Specifics like these, Brown noted, are the keys to understanding the temperature ratings of friction materials for severe-duty applications.
“When discussing friction temperature, it’s critical to establish a point of reference,” Brown said. “Since the brake system has a wide variety of components, each with unique thermal properties, it’s impossible to identify one temperature as most critical to the system as a whole.”
In a drum brake, the system’s temperature begins at the engagement point, where temperatures can go above 1,000°F. This heat dissipates as it is transferred into the heat sink—in this case, the drum. Without that heat dissipation, the cast-iron drum would be red hot, creating an extreme environment difficult for any type of friction material to withstand.
With repeated stops and this heat transfer into the drum, the overall temperature of both the drum and lining will slowly rise as they become heat soaked. In the case of normal commercial vehicle use with adequate cooling air, average temperatures may reach around 200° to 300°F on the lining and 300° to 500°F on the drum. These temperatures are within the acceptable range for their components’ respective materials, such as cast iron and phenolic resins—the key binding agents used in non-asbestos organic (NAO) friction materials.

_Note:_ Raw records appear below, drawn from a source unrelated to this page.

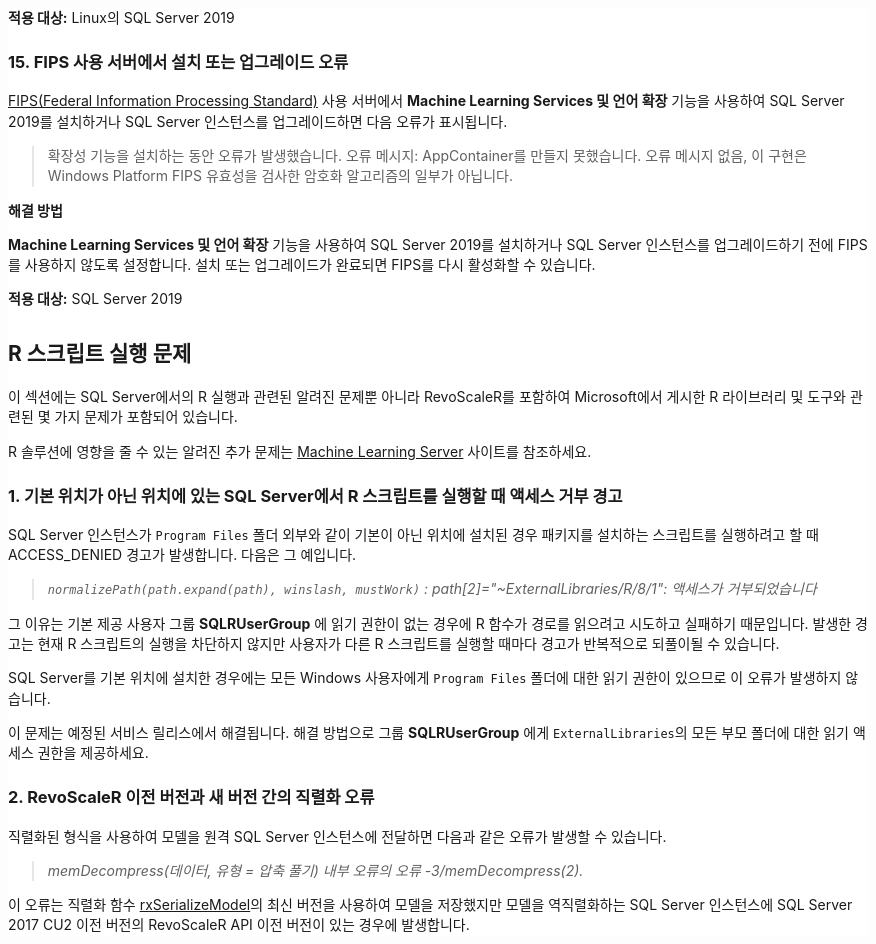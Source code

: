 **적용 대상:** Linux의 SQL Server 2019

### <a name="15-installation-or-upgrade-error-on-fips-enabled-servers"></a>15. FIPS 사용 서버에서 설치 또는 업그레이드 오류

[FIPS(Federal Information Processing Standard)](/windows/security/threat-protection/security-policy-settings/system-cryptography-use-fips-compliant-algorithms-for-encryption-hashing-and-signing) 사용 서버에서 **Machine Learning Services 및 언어 확장** 기능을 사용하여 SQL Server 2019를 설치하거나 SQL Server 인스턴스를 업그레이드하면 다음 오류가 표시됩니다.

> 확장성 기능을 설치하는 동안 오류가 발생했습니다. 오류 메시지: AppContainer를 만들지 못했습니다. 오류 메시지 없음, 이 구현은 Windows Platform FIPS 유효성을 검사한 암호화 알고리즘의 일부가 아닙니다.

**해결 방법**

**Machine Learning Services 및 언어 확장** 기능을 사용하여 SQL Server 2019를 설치하거나 SQL Server 인스턴스를 업그레이드하기 전에 FIPS를 사용하지 않도록 설정합니다. 설치 또는 업그레이드가 완료되면 FIPS를 다시 활성화할 수 있습니다.

**적용 대상:** SQL Server 2019

## <a name="r-script-execution-issues"></a>R 스크립트 실행 문제

이 섹션에는 SQL Server에서의 R 실행과 관련된 알려진 문제뿐 아니라 RevoScaleR를 포함하여 Microsoft에서 게시한 R 라이브러리 및 도구와 관련된 몇 가지 문제가 포함되어 있습니다.

R 솔루션에 영향을 줄 수 있는 알려진 추가 문제는 [Machine Learning Server](/machine-learning-server/resources-known-issues) 사이트를 참조하세요.

### <a name="1-access-denied-warning-when-executing-r-scripts-on-sql-server-in-a-non-default-location"></a>1. 기본 위치가 아닌 위치에 있는 SQL Server에서 R 스크립트를 실행할 때 액세스 거부 경고

SQL Server 인스턴스가 `Program Files` 폴더 외부와 같이 기본이 아닌 위치에 설치된 경우 패키지를 설치하는 스크립트를 실행하려고 할 때 ACCESS_DENIED 경고가 발생합니다. 다음은 그 예입니다.

> *`normalizePath(path.expand(path), winslash, mustWork)` : path[2]="~ExternalLibraries/R/8/1": 액세스가 거부되었습니다*

그 이유는 기본 제공 사용자 그룹 **SQLRUserGroup** 에 읽기 권한이 없는 경우에 R 함수가 경로를 읽으려고 시도하고 실패하기 때문입니다. 발생한 경고는 현재 R 스크립트의 실행을 차단하지 않지만 사용자가 다른 R 스크립트를 실행할 때마다 경고가 반복적으로 되풀이될 수 있습니다.

SQL Server를 기본 위치에 설치한 경우에는 모든 Windows 사용자에게 `Program Files` 폴더에 대한 읽기 권한이 있으므로 이 오류가 발생하지 않습니다.

이 문제는 예정된 서비스 릴리스에서 해결됩니다. 해결 방법으로 그룹 **SQLRUserGroup** 에게 `ExternalLibraries`의 모든 부모 폴더에 대한 읽기 액세스 권한을 제공하세요.

### <a name="2-serialization-error-between-old-and-new-versions-of-revoscaler"></a>2. RevoScaleR 이전 버전과 새 버전 간의 직렬화 오류

직렬화된 형식을 사용하여 모델을 원격 SQL Server 인스턴스에 전달하면 다음과 같은 오류가 발생할 수 있습니다. 

> *memDecompress(데이터, 유형 = 압축 풀기) 내부 오류의 오류 -3/memDecompress(2).*

이 오류는 직렬화 함수 [rxSerializeModel](/machine-learning-server/r-reference/revoscaler/rxserializemodel)의 최신 버전을 사용하여 모델을 저장했지만 모델을 역직렬화하는 SQL Server 인스턴스에 SQL Server 2017 CU2 이전 버전의 RevoScaleR API 이전 버전이 있는 경우에 발생합니다.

Chemistry, physics and fade
Under some conditions, such as severe-duty use, applications requiring more frequent or harder stops, or situations in which cooling air to the brake is restricted, braking temperatures can increase.
“Phenolic resins begin to degrade at temperatures ranging from 248° to 482°F,” Brown said. “In severe-duty applications, higher grade resins are used to better withstand this heat, but regardless of the brand of friction, bulk friction temperatures should never exceed 300° to 400°F. Basic chemistry and physics mean that even the best resins only survive to 600°F.”
Because heat-induced degradation of the phenolic resins will increase lining wear, it can lead to the loss of stopping power in drum brakes known as brake fade. For this reason, the goal of brake and friction design is to maintain the lowest braking temperature possible.
It’s important to remember, though, that the elevated temperatures at the engagement point of the friction and drum dissipate almost immediately. Although it may be acceptable to measure 1,000°F on the drum surface during engagement, prolonged exposure at this temperature will lead to the failure of any NAO friction.